Ces juridictions africaines ont jusque-là, il faut le rappeler, fait preuve de beaucoup de réserve et de discrétion, si ce n’est de soumission à l’égard du pouvoir politique.
Cette décision de la Cour kenyane revêt un caractère audacieux, dans la mesure où la personne à l’encontre de laquelle est décerné le mandat d’arrêt est un chef d’Etat étranger en fonction. Et ce mandat d’arrêt a été émis contre l’avis du gouvernement kenyan, qui a par ailleurs annoncé qu’« il ne respecterait pas cette décision demandant d’appliquer le mandat d’arrêt de la CPI »6.

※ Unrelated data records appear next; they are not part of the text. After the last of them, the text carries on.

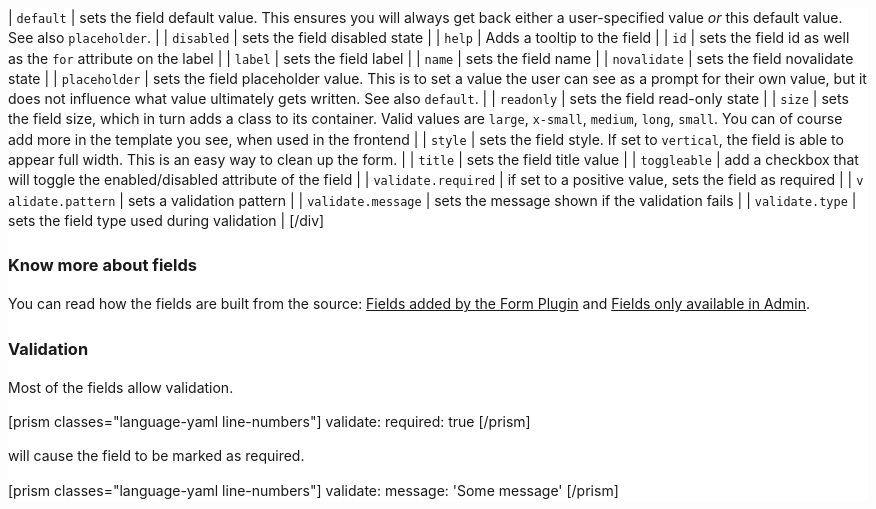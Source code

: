 | `default`           | sets the field default value. This ensures you will always get back either a user-specified value _or_ this default value.  See also `placeholder`.                                                             |
| `disabled`          | sets the field disabled state                                                                                                                                                                                   |
| `help`              | Adds a tooltip to the field                                                                                                                                                                                     |
| `id`                | sets the field id as well as the `for` attribute on the label                                                                                                                                                   |
| `label`             | sets the field label                                                                                                                                                                                            |
| `name`              | sets the field name                                                                                                                                                                                             |
| `novalidate`        | sets the field novalidate state                                                                                                                                                                                 |
| `placeholder`       | sets the field placeholder value. This is to set a value the user can see as a prompt for their own value, but it does not influence what value ultimately gets written.  See also `default`.                   |
| `readonly`          | sets the field read-only state                                                                                                                                                                                  |
| `size`              | sets the field size, which in turn adds a class to its container. Valid values are `large`, `x-small`, `medium`, `long`, `small`. You can of course add more in the template you see, when used in the frontend |
| `style`             | sets the field style. If set to `vertical`, the field is able to appear full width. This is an easy way to clean up the form.                                                                                   |
| `title`             | sets the field title value                                                                                                                                                                                      |
| `toggleable`        | add a checkbox that will toggle the enabled/disabled attribute of the field                                                                                                                                     |
| `validate.required` | if set to a positive value, sets the field as required                                                                                                                                                          |
| `validate.pattern`  | sets a validation pattern                                                                                                                                                                                       |
| `validate.message`  | sets the message shown if the validation fails                                                                                                                                                                  |
| `validate.type`     | sets the field type used during validation                                                                                                                                                                      |
[/div]

### Know more about fields

You can read how the fields are built from the source: [Fields added by the Form Plugin](https://github.com/getgrav/grav-plugin-form/tree/master/templates/forms) and [Fields only available in Admin](https://github.com/getgrav/grav-plugin-admin/tree/master/themes/grav/templates/forms).

### Validation

Most of the fields allow validation.

[prism classes="language-yaml line-numbers"]
validate:
    required: true
[/prism]

will cause the field to be marked as required.

[prism classes="language-yaml line-numbers"]
validate:
    message: 'Some message'
[/prism]
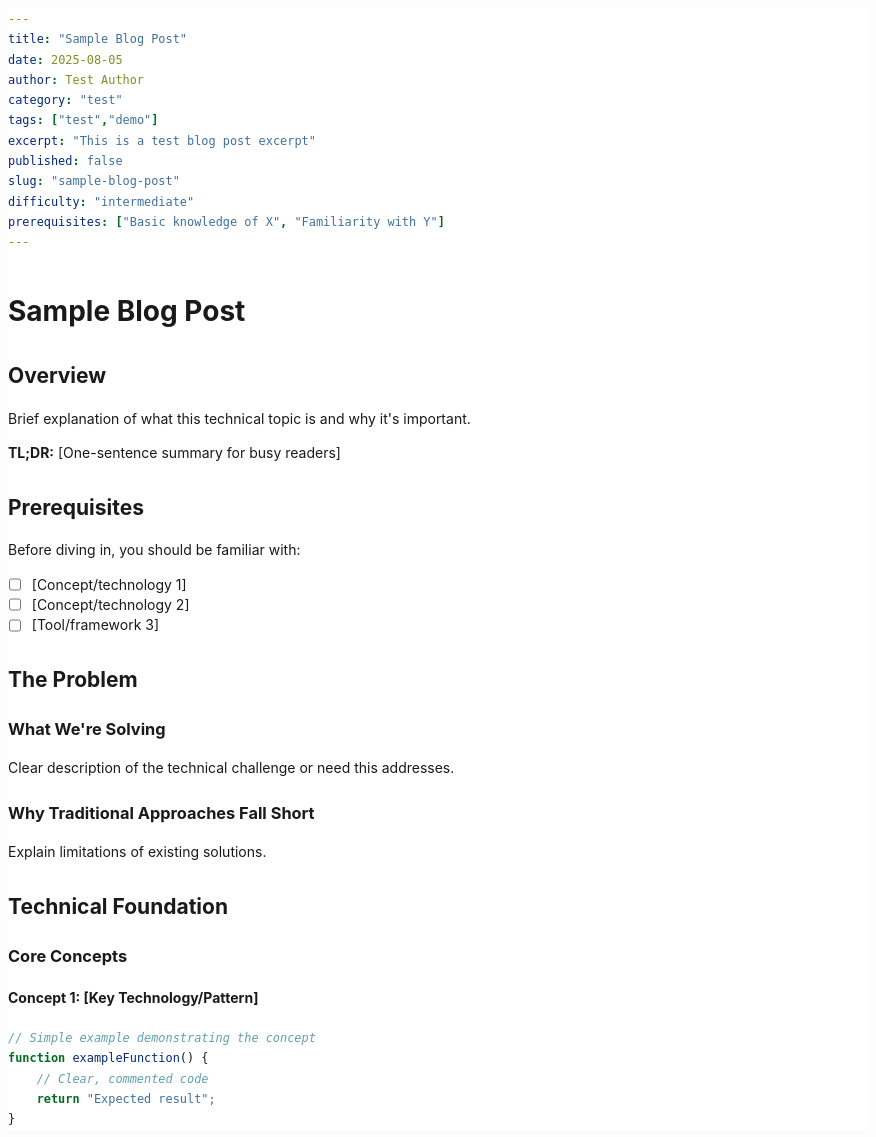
```yaml
---
title: "Sample Blog Post"
date: 2025-08-05
author: Test Author
category: "test"
tags: ["test","demo"]
excerpt: "This is a test blog post excerpt"
published: false
slug: "sample-blog-post"
difficulty: "intermediate"
prerequisites: ["Basic knowledge of X", "Familiarity with Y"]
---
```


# Sample Blog Post

## Overview

Brief explanation of what this technical topic is and why it's important.

**TL;DR:** [One-sentence summary for busy readers]

## Prerequisites

Before diving in, you should be familiar with:
- [ ] [Concept/technology 1]
- [ ] [Concept/technology 2]
- [ ] [Tool/framework 3]

## The Problem

### What We're Solving

Clear description of the technical challenge or need this addresses.

### Why Traditional Approaches Fall Short

Explain limitations of existing solutions.

## Technical Foundation

### Core Concepts

#### Concept 1: [Key Technology/Pattern]

```javascript
// Simple example demonstrating the concept
function exampleFunction() {
    // Clear, commented code
    return "Expected result";
}
```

A travers cette décision, la justice kenyane illustre la volonté de certaines juridictions nationales africaines7 de coopérer avec la CPI, en ce qui concerne l’exécution des mandats d’arrêt de ladite Cour contre Omar El BECHIR et ce, malgré l’opposition des autorités gouvernementales des pays concernés et les tensions entre la CPI et l’Union africaine (ci-après : « UA ») et entre la CPI et les Etats africains8.
L’analyse de ce sujet exige que l’on présente tour à tour ses considérations théoriques (I) et ses considérations d’ordre méthodologique (II).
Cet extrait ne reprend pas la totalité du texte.